We have advanced four reasons which appear to be sufficient to show the outstanding importance of the science of psychology: the inner truth of the phenomena it studies, the sublimity of these phenomena, the special relationship they have to us, and finally, the practical importance of the laws which govern it. To these we must add the special and incomparable interest which psychology possesses insofar as it instructs us about immortality and thus becomes, in another sense, the science of the future. The question concerning the hope of a hereafter and our participation in a more perfect state of the world falls to psychology. As we have noted, psychology has already made attempts to solve this problem, and it does not seem that all its efforts in that direction have been without success. If this really is the case, we have here, without doubt, its highest theoretical achievement, which would be of the greatest practical importance as well, besides lending new value to psychology's other theoretical achievements. When we depart from this life we separate ourselves from all that is subject to the laws of natural science. The laws of gravitation, of sound, of light and electricity disappear along with the phenomena for which experience has established them. Mental laws, on the other hand, hold true for our life to come as they do in our present life, insofar as this life is immortal.
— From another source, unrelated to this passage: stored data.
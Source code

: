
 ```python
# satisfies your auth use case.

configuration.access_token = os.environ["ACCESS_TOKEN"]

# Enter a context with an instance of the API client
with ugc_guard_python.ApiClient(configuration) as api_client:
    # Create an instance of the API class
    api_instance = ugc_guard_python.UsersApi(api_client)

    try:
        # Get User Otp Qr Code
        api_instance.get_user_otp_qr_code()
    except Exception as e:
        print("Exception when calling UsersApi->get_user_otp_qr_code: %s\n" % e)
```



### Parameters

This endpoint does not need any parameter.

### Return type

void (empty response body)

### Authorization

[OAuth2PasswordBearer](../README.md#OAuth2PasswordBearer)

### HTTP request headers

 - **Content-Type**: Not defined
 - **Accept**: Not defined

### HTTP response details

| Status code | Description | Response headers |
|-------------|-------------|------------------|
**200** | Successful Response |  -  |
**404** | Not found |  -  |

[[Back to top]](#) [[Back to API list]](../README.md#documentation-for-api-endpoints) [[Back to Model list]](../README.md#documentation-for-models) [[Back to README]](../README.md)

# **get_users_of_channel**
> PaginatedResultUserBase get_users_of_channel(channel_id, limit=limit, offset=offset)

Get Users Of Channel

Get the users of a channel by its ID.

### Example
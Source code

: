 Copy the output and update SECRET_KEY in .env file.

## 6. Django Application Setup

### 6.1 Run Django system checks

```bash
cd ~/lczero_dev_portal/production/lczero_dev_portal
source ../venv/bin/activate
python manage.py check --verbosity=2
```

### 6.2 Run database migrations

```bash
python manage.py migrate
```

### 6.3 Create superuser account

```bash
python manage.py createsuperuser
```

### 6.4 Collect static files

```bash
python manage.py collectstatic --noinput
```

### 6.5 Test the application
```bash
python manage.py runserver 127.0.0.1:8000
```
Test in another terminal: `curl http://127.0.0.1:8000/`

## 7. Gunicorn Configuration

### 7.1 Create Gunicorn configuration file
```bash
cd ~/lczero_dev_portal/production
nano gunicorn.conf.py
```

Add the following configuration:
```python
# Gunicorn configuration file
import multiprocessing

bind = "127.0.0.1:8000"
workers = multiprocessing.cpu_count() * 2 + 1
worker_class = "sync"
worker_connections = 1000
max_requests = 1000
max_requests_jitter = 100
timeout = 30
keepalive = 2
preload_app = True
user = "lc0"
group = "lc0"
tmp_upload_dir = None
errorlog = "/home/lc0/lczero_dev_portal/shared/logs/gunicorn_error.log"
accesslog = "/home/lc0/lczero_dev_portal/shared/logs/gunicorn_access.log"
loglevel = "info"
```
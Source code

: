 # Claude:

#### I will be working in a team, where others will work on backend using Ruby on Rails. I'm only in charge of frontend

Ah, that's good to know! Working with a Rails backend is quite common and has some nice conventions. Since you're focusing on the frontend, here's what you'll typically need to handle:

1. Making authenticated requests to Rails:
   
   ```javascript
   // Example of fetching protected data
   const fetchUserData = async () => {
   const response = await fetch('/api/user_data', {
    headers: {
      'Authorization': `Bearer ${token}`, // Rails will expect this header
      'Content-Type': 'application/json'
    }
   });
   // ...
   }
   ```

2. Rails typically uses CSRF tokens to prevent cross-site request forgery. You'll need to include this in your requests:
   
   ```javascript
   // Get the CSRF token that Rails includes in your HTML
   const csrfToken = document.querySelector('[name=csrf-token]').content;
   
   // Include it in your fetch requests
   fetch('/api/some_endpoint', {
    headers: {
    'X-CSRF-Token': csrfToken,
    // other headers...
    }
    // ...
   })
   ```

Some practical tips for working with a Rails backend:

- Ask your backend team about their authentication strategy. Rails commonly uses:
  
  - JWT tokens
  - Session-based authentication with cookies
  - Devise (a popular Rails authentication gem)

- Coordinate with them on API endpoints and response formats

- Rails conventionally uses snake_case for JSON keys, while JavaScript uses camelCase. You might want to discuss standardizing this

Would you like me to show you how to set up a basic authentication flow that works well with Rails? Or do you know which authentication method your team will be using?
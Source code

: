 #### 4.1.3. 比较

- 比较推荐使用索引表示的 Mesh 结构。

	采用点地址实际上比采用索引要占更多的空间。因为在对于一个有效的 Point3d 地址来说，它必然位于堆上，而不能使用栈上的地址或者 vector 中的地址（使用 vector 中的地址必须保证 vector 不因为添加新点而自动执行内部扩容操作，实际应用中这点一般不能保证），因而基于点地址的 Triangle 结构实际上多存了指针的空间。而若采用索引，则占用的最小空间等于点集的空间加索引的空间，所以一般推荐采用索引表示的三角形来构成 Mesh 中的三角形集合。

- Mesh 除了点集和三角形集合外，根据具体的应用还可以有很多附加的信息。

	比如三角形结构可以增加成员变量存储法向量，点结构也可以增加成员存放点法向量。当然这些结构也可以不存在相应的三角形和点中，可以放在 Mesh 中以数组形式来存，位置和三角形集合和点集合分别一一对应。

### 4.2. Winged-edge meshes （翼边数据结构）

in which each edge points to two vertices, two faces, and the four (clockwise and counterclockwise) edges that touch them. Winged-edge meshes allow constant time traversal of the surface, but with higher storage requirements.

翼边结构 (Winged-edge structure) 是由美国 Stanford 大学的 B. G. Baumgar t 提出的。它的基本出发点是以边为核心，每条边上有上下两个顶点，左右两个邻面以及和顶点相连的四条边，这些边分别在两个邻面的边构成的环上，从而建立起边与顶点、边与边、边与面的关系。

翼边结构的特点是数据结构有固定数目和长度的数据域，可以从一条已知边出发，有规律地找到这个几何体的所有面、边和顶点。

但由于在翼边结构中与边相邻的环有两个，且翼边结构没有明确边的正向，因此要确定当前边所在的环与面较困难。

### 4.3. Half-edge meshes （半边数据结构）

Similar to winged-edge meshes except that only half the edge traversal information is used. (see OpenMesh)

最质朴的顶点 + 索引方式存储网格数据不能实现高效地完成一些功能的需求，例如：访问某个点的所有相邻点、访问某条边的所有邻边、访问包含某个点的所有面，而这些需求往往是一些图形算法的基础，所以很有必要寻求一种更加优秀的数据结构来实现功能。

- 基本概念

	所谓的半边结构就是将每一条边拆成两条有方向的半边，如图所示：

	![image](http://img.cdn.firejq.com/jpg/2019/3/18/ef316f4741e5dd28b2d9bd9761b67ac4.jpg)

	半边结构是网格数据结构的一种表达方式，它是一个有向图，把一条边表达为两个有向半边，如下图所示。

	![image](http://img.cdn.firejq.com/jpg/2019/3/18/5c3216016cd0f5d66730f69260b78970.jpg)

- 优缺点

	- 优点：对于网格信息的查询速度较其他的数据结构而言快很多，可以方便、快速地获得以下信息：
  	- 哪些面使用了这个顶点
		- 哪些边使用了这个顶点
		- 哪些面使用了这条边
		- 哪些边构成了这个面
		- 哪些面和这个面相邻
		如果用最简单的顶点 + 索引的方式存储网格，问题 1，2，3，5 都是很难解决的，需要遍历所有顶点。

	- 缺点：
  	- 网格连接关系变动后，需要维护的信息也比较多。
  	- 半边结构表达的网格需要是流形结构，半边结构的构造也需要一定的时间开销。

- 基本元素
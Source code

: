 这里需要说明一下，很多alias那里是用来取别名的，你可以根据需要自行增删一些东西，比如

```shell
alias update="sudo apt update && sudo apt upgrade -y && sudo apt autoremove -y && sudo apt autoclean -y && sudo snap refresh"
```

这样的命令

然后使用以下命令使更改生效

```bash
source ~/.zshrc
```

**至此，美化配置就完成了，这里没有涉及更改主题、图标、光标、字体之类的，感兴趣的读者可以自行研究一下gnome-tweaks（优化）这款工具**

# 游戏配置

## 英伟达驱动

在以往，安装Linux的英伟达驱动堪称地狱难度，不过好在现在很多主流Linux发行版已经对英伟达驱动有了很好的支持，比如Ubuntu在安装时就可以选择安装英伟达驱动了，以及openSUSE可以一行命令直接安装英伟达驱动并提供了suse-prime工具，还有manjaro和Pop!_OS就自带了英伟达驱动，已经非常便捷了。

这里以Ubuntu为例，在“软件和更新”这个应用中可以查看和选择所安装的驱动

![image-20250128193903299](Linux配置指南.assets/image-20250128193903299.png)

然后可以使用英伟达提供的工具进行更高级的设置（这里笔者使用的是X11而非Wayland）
So Aristotle had good reason for placing psychology above all the other sciences, as he did at the beginning of his treatise On the Soul, even though in so doing he took into consideration its theoretical advantages exclusively. He says,
Holding as we do that, while knowledge of any kind is a thing to be honoured and prized, one kind of it may, either by reason of its greater exactness or of a higher dignity and greater wonderfulness in its objects, be more honourable and precious than another, on both counts we should naturally be led to place in the front rank the study of the soul.
What undoubtedly causes surprise is the fact that Aristotle here asserts that even with respect to its exactitude psychology is superior to the other sciences. For him the exactitude of knowledge is bound up with the imperishability of the object. According to him, that which changes continuously and in every respect evades scientific investigation, whereas that which is most permanent possesses the most abiding truth. Be that as it may, we, too, cannot deny that the laws of psychology at least possess a permanent important truth.